The wounded senator chairs a key committee
Hoffman, 60, is chair of the Senate Human Services Committee, which oversees one of the biggest parts of the state budget. He lives in Champlin, in the northwest part of the Minneapolis area, and owns a consulting firm, and he and his wife, Yvette, had one daughter.
He previously was marketing and public relations director for a nonprofit provider of employment services for people with mental illnesses and intellectual and developmental disabilities and supervised a juvenile detention center in Iowa. He was first elected to the Senate in 2012.
In 2023, Hoffman supported budget legislation that extended the state MinnesotaCare health program to immigrants living in the U.S. illegally, starting this year. On Monday, he voted against a bill to end that coverage for adults on Jan. 1 — a GOP goal that was a key part of the budget agreement that Hortman helped broker.
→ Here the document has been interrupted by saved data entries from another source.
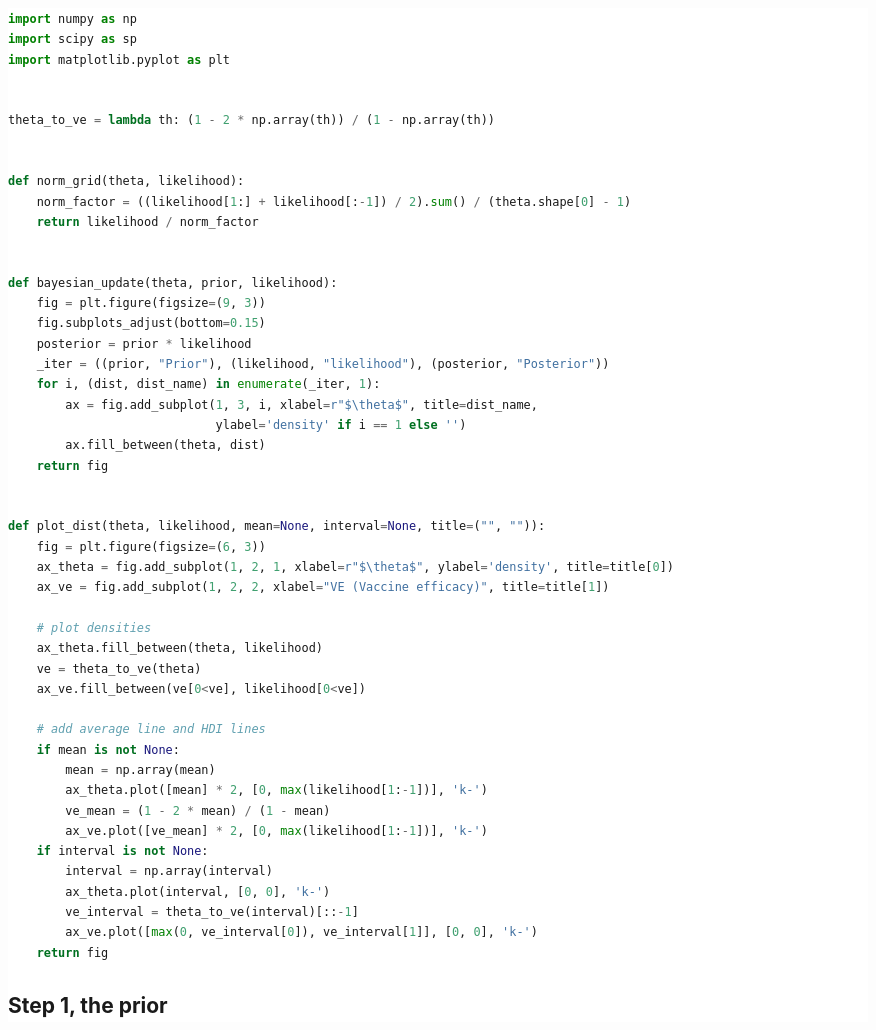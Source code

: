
 ```python
import numpy as np
import scipy as sp
import matplotlib.pyplot as plt


theta_to_ve = lambda th: (1 - 2 * np.array(th)) / (1 - np.array(th))


def norm_grid(theta, likelihood):
    norm_factor = ((likelihood[1:] + likelihood[:-1]) / 2).sum() / (theta.shape[0] - 1)
    return likelihood / norm_factor 


def bayesian_update(theta, prior, likelihood):
    fig = plt.figure(figsize=(9, 3))
    fig.subplots_adjust(bottom=0.15)
    posterior = prior * likelihood
    _iter = ((prior, "Prior"), (likelihood, "likelihood"), (posterior, "Posterior"))
    for i, (dist, dist_name) in enumerate(_iter, 1):
        ax = fig.add_subplot(1, 3, i, xlabel=r"$\theta$", title=dist_name,
                             ylabel='density' if i == 1 else '')
        ax.fill_between(theta, dist)
    return fig


def plot_dist(theta, likelihood, mean=None, interval=None, title=("", "")):
    fig = plt.figure(figsize=(6, 3))
    ax_theta = fig.add_subplot(1, 2, 1, xlabel=r"$\theta$", ylabel='density', title=title[0]) 
    ax_ve = fig.add_subplot(1, 2, 2, xlabel="VE (Vaccine efficacy)", title=title[1]) 
    
    # plot densities
    ax_theta.fill_between(theta, likelihood)
    ve = theta_to_ve(theta)
    ax_ve.fill_between(ve[0<ve], likelihood[0<ve])
    
    # add average line and HDI lines
    if mean is not None:
        mean = np.array(mean)
        ax_theta.plot([mean] * 2, [0, max(likelihood[1:-1])], 'k-')
        ve_mean = (1 - 2 * mean) / (1 - mean)
        ax_ve.plot([ve_mean] * 2, [0, max(likelihood[1:-1])], 'k-')
    if interval is not None:
        interval = np.array(interval)
        ax_theta.plot(interval, [0, 0], 'k-')
        ve_interval = theta_to_ve(interval)[::-1]
        ax_ve.plot([max(0, ve_interval[0]), ve_interval[1]], [0, 0], 'k-')
    return fig
```

## Step 1, the prior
Last year, Hoffman sponsored a bill designed to prevent courts from blocking people with disabilities from adopting children, and in 2023, he proposed an amendment to the state constitution to create a fund to pay for long-term care by taxing the Social Security benefits of the state’s wealthiest residents.
Hortman had served nine years as Democratic leader
Hortman had served as the House Democrats’ leader since 2017, and six years as speaker, starting in 2019. She had to give up the speaker’s job this year after the 2024 elections produced the even partisan split. Her official title this year was speaker emerita.
She and her husband, Mark, lived in Brooklyn Park, another suburb in the northwest part of the Minneapolis area. They had two adult children.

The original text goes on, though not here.